**What is being asked**
Gather each line of the records where "boolean" appears.

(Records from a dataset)
*** Block opens ***
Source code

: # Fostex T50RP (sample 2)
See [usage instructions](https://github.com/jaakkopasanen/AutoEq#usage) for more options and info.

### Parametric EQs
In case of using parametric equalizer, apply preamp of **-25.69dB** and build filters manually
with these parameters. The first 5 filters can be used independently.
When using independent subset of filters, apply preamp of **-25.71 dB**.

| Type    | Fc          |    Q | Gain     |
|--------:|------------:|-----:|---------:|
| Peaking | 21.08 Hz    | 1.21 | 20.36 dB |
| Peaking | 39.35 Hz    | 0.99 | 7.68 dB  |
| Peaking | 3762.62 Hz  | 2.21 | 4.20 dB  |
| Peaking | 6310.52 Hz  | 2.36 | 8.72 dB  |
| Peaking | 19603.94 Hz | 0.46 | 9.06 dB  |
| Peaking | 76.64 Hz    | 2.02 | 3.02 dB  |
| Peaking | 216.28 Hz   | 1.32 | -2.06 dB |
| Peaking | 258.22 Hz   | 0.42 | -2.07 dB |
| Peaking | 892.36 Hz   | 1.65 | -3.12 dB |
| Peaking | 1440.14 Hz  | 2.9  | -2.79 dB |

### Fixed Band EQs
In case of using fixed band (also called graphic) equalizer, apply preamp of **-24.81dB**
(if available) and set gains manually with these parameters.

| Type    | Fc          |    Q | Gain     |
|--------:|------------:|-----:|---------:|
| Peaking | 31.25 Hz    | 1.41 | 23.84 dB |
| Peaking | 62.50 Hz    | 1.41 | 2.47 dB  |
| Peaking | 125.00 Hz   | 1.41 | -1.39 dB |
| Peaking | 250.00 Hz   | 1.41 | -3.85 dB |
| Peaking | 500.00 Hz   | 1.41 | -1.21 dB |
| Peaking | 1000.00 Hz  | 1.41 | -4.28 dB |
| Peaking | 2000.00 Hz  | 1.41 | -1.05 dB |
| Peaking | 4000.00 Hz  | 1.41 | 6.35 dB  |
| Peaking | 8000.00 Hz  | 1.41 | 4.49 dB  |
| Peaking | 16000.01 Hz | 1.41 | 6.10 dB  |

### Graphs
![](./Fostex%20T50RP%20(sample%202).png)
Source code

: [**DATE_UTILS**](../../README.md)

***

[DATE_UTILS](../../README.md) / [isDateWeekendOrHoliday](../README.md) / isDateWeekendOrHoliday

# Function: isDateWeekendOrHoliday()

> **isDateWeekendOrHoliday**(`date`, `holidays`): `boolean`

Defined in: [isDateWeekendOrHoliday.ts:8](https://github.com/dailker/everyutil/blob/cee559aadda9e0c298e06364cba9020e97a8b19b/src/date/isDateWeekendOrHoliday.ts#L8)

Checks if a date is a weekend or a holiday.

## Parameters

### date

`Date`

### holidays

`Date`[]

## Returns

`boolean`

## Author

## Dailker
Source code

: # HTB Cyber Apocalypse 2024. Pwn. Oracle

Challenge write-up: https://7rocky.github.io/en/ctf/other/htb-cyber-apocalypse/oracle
*** Block closes ***
**Solution to the problem**
> **isDateWeekendOrHoliday**(`date`, `holidays`): `boolean`
`boolean`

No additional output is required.